Le membre de l’Ordre se retourna lentement et Armand put alors voir ses traits. Une barbe de quelques jours rongeait ses joues creuses et délicatement hâlées par le soleil. Ses petits yeux porcins, profondément enfoncés dans leurs orbites, brillaient d’une lubricité dégoûtante. Ses cheveux en bataille parachevaient le tableau qui aurait ressemblé à celui d’un clochard si son visage n’était pas couvert de cicatrices profondes. L’albinos ne connaissait pas ce chasseur, mais il n’était pas étonnant que bon nombre de nouvelles têtes transitassent par la cité de l’Ordre à quelques heures de l’Intronisation. L’inconnu ne paraissait pas inquiet d’être tenu en joue, il semblait même amusé. Indifférent à l’injonction reçue, il reportait son attention sur sa proie lorsqu’Armand tira. Ce n’était qu’une sommation, mais la balle frôla l’agresseur pour venir se ficher dans le mur à côté de lui.

  • Je ne le répèterai pas, menaça l’albinos. Recule d’un pas.

Le chasseur quitta son amusement pour une franche irritation, il toisa Armand comme s’il n’était qu’un vulgaire insecte et déclara :

  • Est-ce que tu te rends compte de la connerie que tu es en train de faire, gamin ?
  • J’évite à quelqu’un de se faire violer, répliqua le jeune homme. Je ne vois pas en quoi c’est une erreur.
  • En tant que Prédateur Ultime, il n’est pas interdit de s’amuser avec ces animaux.

Il avait prononcé son dernier mot avec tant de répugnance qu’Armand dût se contrôler pour ne pas lui exploser le crâne. Il put, aisément, repousser son envie, car la milice, alertée par la déflagration quelques minutes plus tôt, accourut. En quelques minutes, ils investirent la maison. L’albinos se fendit d’un sourire triomphant lorsqu’apparut Klaus. L’officier s’étonna de la scène qu’il avait sous les yeux et demanda à son homologue :

  • Qu’est-ce qu’il s’est passé ici, Wilhem ?
  • J’étais juste venu m’amuser, déclara l’agresseur en haussant les épaules. Et ce gamin est devenu fou. Ou, peut-être, a-t-il plongé dans la déviance ?

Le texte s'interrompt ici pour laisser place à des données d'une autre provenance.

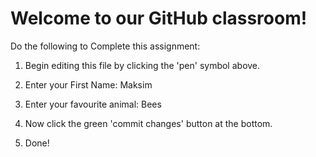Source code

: # Welcome to our GitHub classroom!

Do the following to Complete this assignment:

1. Begin editing this file by clicking the 'pen' symbol above.

2. Enter your First Name: Maksim

3. Enter your favourite animal: Bees

4. Now click the green 'commit changes' button at the bottom.

5. Done!
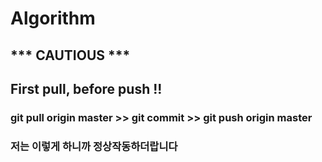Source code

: # Algorithm
## *** CAUTIOUS ***  
## First pull, before push !!
### git pull origin master >> git commit >> git push origin master 
### 저는 이렇게 하니까 정상작동하더랍니다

Klaus lâcha un lourd soupir avant d’ordonner à la milice :

  • Emmenez-le.

Armand ne comprit pas ce qui arriva ensuite. Les gardes, au lieu de s’en prendre à Wilhem, empoignèrent le jeune homme. Il se débattit comme il le put en hurlant à l’erreur et l’officier lui demanda de ne pas rendre les choses encore plus compliquées. L’albinos fut abasourdi par tant d’injustice, il cessa de lutter et suivit docilement la milice tandis que Klaus se confondait d’excuses devant le pervers. C’était le monde à l’envers.

***

Armand n’en revenait pas, il était en geôle. Enfermé dans les prisons de l’Ordre pour un crime qu’il n’avait pas commis. Pire que ça, il côtoyait les recrues qui avaient noyé leurs angoisses dans l’alcool. Il régnait dans ces lieux un mélange écœurant de vin bon marché, d’urine et de vomi. Pourquoi ces adolescents s’étaient-ils laissés aller ainsi à quelques heures de l’Intronisation ? La peur d’échouer ? Ils devaient être contents à présent puisqu’ils ne sortiraient d’ici qu’à la mi-journée et ne seraient donc pas autorisés à participer à l’événement. Ça ne signifiait qu’une seule chose pour eux : demain, ils rentreraient chez eux. L’albinos fut alors assailli par un horrible sentiment : et lui ? Venait-il de détruire sa bonne fortune en quelques minutes ? Devrait-il, lui aussi, faire ses bagages et retourner à l’orphelinat en portant le poids de ce cuisant échec ? Non, si ça devait arriver, il ne reviendrait pas à St Thérèse. Il… Il ne savait pas vraiment où aller… ni que faire. Devenir chasseur avait été une telle obsession qu’il n’avait pas considéré ce que serait sa vie s’il n’y parvenait pas. Assis sur le sol froid de sa cellule, les bras enserrant ses jambes, il ne retint pas sa tristesse, cachant son visage dans ses genoux. Il ne daigna lever ses yeux ruisselants de larmes que lorsque la voix de Kerban s’éleva à quelques pas de lui :

  • Bon sang, mon garçon ! Mais pourquoi as-tu fait ça ?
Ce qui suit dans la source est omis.